Święty Mikołaj

zjawił się wczoraj o g. 8. wieczorem w salonach Koła literacko-artystycznego, w ktorych w towarzystwie matek i ojców zebrało się około 100 milusińskich w wieku od 3 do 8 lat. Wśród dźwięków muzyki "Harmonji" (którą nawiasem mówiąc, proteguje Koło literackie) wszedł św. Mikołaj (niestrudzony Wlad. Woleński) w otoczeniu aniołka i djabełka i wygłosił następujący wiersz Wład. Bełzy:
Święty Mikołaj z siwą brodą, co rok do dziatwy schodzi małej; dwa go aniołki z boku wiodą, jeden z nich czarny, drugi biały. — Ten, który gwiazdką złotą świeci, i licem cudnie rozjaśnionem, jest wszystkich dobrych, grzecznych dzieci, aniołem stróżem i patronem. — Najmilszy z wszystkich cherubinek, szczodrze je darzy podarkami, ma śliczne lalki dla dziewczynek, dla chłopców książki z obrazkami. — I mówi do nich anioł biały: (a święty glos co idzie z nieba), — trudno się bawić przez dzień cały, o książce też pomyśleć trzeba. — Ucz się więc dziatwo, błagam ciebie, oświecaj umysł nauk zorzą, wiedz, że osiołki nawet w niebie, za karę wodę w beczkach wożą! — Za to ten drugi, z lewej strony, co to ma rogi jak koziołek, na buzi taki zasmolony: to na złe dzieci jest aniołek. — Jeżeli dzieci nie umieją, ni się przeżegnać, ni paciorka, to dla każdego on koleją, dobywa długą rózgę z worka. — Lecz że ta nie mi brzydkiej dziatwy, bo ta została gdzieś za progiem, więc z nim postąpić sposób łatwy: a ruszaj sobie z panem Bogiem. — A ty złocisty mój aniele, spraw, niech się dziatwa dobrze bawi, daj zdrowia, szczęścia, dziatkom wiele, i niech im Pan Bóg błogosławi.
Po wygłoszeniu powyższego wiersza ulotnił się św. Mikołaj i rozpoczęło się losowanie fantów.
P. Darowski imieniem komitetu wręczał dziatwie cukry, ciasta i rormaite bawidełka.

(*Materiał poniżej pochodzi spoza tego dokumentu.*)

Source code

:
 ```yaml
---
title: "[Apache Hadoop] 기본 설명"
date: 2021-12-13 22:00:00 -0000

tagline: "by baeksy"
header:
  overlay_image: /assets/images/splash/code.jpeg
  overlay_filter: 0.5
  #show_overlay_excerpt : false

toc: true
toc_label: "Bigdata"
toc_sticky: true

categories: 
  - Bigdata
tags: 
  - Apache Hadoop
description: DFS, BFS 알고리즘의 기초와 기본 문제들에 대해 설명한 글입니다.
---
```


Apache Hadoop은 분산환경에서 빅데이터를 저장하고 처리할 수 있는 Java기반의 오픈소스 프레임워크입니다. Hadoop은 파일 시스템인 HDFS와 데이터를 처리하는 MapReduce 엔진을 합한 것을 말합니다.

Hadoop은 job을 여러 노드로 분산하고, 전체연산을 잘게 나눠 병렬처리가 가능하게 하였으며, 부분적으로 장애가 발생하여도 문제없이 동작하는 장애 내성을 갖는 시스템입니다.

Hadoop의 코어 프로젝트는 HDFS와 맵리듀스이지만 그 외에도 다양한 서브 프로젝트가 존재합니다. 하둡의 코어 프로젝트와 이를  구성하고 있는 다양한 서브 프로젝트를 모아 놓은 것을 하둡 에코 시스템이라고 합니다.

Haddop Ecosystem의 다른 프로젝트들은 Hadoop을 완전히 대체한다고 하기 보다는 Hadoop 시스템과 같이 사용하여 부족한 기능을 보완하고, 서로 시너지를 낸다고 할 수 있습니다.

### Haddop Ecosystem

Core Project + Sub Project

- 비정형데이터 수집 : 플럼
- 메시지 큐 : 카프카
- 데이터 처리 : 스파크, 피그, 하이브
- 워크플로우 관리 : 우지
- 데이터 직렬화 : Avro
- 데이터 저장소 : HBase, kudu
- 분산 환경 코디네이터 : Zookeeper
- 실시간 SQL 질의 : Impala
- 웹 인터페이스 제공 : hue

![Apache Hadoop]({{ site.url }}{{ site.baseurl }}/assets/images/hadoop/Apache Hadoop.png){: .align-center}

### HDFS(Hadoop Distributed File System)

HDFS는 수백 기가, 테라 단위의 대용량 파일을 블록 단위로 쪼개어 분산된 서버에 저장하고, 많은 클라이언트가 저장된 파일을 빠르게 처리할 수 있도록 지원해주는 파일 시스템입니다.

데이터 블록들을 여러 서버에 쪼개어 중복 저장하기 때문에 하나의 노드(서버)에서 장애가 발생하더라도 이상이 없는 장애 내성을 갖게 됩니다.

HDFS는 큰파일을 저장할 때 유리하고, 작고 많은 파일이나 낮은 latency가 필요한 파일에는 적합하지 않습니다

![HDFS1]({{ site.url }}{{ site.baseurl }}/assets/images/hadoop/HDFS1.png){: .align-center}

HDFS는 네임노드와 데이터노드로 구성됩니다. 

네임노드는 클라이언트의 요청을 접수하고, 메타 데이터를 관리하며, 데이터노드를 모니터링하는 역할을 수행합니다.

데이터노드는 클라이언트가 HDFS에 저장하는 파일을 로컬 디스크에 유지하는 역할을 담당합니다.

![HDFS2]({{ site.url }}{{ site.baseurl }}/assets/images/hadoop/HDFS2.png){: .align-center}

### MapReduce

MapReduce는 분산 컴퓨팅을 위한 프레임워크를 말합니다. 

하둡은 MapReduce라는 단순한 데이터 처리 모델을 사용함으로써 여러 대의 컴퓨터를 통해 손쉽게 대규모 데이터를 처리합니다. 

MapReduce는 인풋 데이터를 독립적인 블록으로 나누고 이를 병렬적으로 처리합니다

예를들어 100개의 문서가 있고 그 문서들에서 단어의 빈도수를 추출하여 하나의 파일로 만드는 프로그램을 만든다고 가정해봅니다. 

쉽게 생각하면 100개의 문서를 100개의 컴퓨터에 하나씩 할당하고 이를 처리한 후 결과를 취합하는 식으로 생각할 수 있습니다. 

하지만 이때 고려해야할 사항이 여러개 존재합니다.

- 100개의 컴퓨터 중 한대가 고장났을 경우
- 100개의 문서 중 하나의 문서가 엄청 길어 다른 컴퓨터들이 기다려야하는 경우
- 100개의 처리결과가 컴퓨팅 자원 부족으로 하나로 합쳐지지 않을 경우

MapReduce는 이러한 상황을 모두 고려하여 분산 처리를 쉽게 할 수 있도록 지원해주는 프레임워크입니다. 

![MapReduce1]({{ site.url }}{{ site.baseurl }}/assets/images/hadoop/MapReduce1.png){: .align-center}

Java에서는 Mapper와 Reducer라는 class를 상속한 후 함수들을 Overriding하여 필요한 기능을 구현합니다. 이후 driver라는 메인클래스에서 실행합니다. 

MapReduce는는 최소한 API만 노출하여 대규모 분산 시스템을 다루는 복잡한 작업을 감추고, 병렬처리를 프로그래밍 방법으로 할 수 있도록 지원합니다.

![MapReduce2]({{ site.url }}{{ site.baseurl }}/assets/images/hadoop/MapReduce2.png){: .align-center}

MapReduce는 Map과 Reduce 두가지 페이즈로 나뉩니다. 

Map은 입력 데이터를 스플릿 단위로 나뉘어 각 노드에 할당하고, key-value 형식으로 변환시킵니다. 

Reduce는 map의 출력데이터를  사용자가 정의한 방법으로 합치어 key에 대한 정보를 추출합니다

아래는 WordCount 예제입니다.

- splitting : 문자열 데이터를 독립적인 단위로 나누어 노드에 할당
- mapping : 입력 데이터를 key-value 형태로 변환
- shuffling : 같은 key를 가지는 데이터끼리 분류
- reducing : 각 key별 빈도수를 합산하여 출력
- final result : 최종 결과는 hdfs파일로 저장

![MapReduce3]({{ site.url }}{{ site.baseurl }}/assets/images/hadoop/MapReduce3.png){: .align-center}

Milusińscy zachwyceni pozostali do g. 9. w Kole — św. Mikołaj przypadł im bardzo do gustu. Aranżerami tańców i innych zabaw milusińskich, byli pp. Darowski i Marceli Harasimowicz. Wydziałowi Koła należy się uznanie za to, że nie zapomniał o maluczkich, którzy wynieśli miłe wspomnienie z Koła, gdzie ich ojczulkowie dość często przebywają, a w ostatnich czasach, dzięki zabiegom wydziału częściej, aniżeli dawniej, kiedy np. odczyty należały do niezwykłych niespodzianek.